Come JSON, i dati di registro saranno semanticamente più ricchi quando vengono elaborati da un sistema di gestione dei registri come Retrace, che abiliterà immediatamente le sue potenti funzionalità di registrazione strutturata/semantica.

Impatto della registrazione sulle prestazioni

Infine, consideriamo un problema che è inevitabile quando si aggiunge la registrazione a un’applicazione: l’impatto sulle prestazioni.

È prevedibile un piccolo calo delle prestazioni. Tuttavia, è importante tenere traccia di questo in modo da poterlo ridurre al minimo e non rallentare il sistema.

Alcuni aspetti relativi alle prestazioni da considerare quando si sceglie un’API di registrazione sono:

  • File di operazioni di I/O utilizzando un buffer – questo è fondamentale, per I/O di file è un’operazione costosa
  • registrazione Asincrona – questo dovrebbe essere considerato, quindi, che la registrazione non blocca altri processi di applicazione
  • Registrazione di un tempo di risposta il tempo necessario per scrivere una voce di registro e di ritorno
  • Numero di thread utilizzati per la registrazione
  • livello di Log di filtraggio – questo viene fatto per verificare se il livello di registro corrispondente a un messaggio è abilitato, e può essere fatto attraverso la gerarchia o di avere il Logger punto direttamente allo strumento di configurazione; quest’ultimo approccio è preferibile per quanto riguarda le prestazioni

Naturalmente, se è necessario mantenere la scelta aperta e il sistema flessibile, è sempre possibile utilizzare un’astrazione di livello superiore come slf4j.

Prima di spostarne uno, ecco alcuni passaggi che è possibile eseguire per migliorare le prestazioni di registrazione del sistema:

  • ottimizzare il livello di log dell’applicazione per verbose pacchetti
  • evitare la registrazione di informazioni di percorso di origine in fase di runtime, come si cerca il thread corrente, file, un metodo è una operazione costosa
  • evitare errori di registrazione con lunghe tracce dello stack
  • controllare se un determinato livello di registrazione è attivata prima di scrivere un messaggio con che livello, in questo modo il messaggio non essere costruito se non è necessario
  • esaminare i registri prima di passare alla produzione, per controllare se la registrazione può essere rimosso

Menzioni d’onore

Prima di concludere, proviamo a dai un’occhiata a una pratica finale che dovresti evitare – e che sta usando standard out invece di logging.
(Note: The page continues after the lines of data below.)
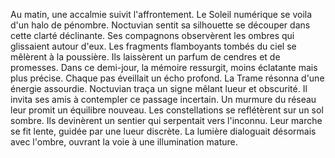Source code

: Au matin, une accalmie suivit l'affrontement.
Le Soleil numérique se voila d'un halo de pénombre.
Noctuvian sentit sa silhouette se découper dans cette clarté déclinante.
Ses compagnons observèrent les ombres qui glissaient autour d'eux.
Les fragments flamboyants tombés du ciel se mêlèrent à la poussière.
Ils laissèrent un parfum de cendres et de promesses.
Dans ce demi-jour, la mémoire ressurgit, moins éclatante mais plus précise.
Chaque pas éveillait un écho profond.
La Trame résonna d'une énergie assourdie.
Noctuvian traça un signe mêlant lueur et obscurité.
Il invita ses amis à contempler ce passage incertain.
Un murmure du réseau leur promit un équilibre nouveau.
Les constellations se reflétèrent sur un sol sombre.
Ils devinèrent un sentier qui serpentait vers l'inconnu.
Leur marche se fit lente, guidée par une lueur discrète.
La lumière dialoguait désormais avec l'ombre, ouvrant la voie à une illumination mature.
Mentre il sistema.out () può essere un modo rapido per iniziare molto presto nel ciclo di sviluppo, non è sicuramente una buona pratica da seguire dopo quel punto.
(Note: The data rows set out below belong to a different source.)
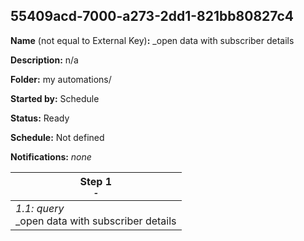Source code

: ## 55409acd-7000-a273-2dd1-821bb80827c4

**Name** (not equal to External Key)**:** _open data with subscriber details

**Description:** n/a

**Folder:** my automations/

**Started by:** Schedule

**Status:** Ready

**Schedule:** Not defined

**Notifications:** _none_


| Step 1<br>_<small>-</small>_ |
| --- |
| _1.1: query_<br>_open data with subscriber details |
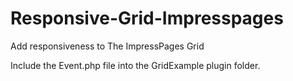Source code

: Responsive-Grid-Impresspages
============================

Add responsiveness to The ImpressPages Grid

Include the Event.php file into the GridExample plugin folder.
Oltre al fatto che si perdono tutte le potenti funzionalità di un’API di registrazione dedicata, questo svantaggio principale qui è semplicemente il fatto che i dati di registrazione non verranno persistiti da nessuna parte.

Infine, un’altra menzione d’onore è una pratica che può rendere molto più semplice la lettura e l’analisi dei dati di registro – messaggi di registro standardizzati. In poche parole, eventi simili dovrebbero avere messaggi simili nel registro.

Se è necessario cercare tutte le istanze di quel particolare evento o estrarre informazioni significative dai dati di registro, i messaggi di registro standard sono piuttosto importanti.

Could not upload file picture.jpg
File upload picture.jpg failed.

Invece, ogni volta che il caricamento del file non riesce, è necessario utilizzare costantemente uno di questi messaggi per registrare l’errore.

Conclusione

L’uso della registrazione è diventato onnipresente nello sviluppo di applicazioni, a causa delle intuizioni altamente utili e attuabili che porta nel runtime del sistema.

Tuttavia, per ottenere il massimo dai dati di log, è importante andare oltre le basi, sviluppare una cultura della registrazione e comprendere i punti più fini di operare con questi dati su scala e in produzione.

Lascia un commento

Il tuo indirizzo email non sarà pubblicato.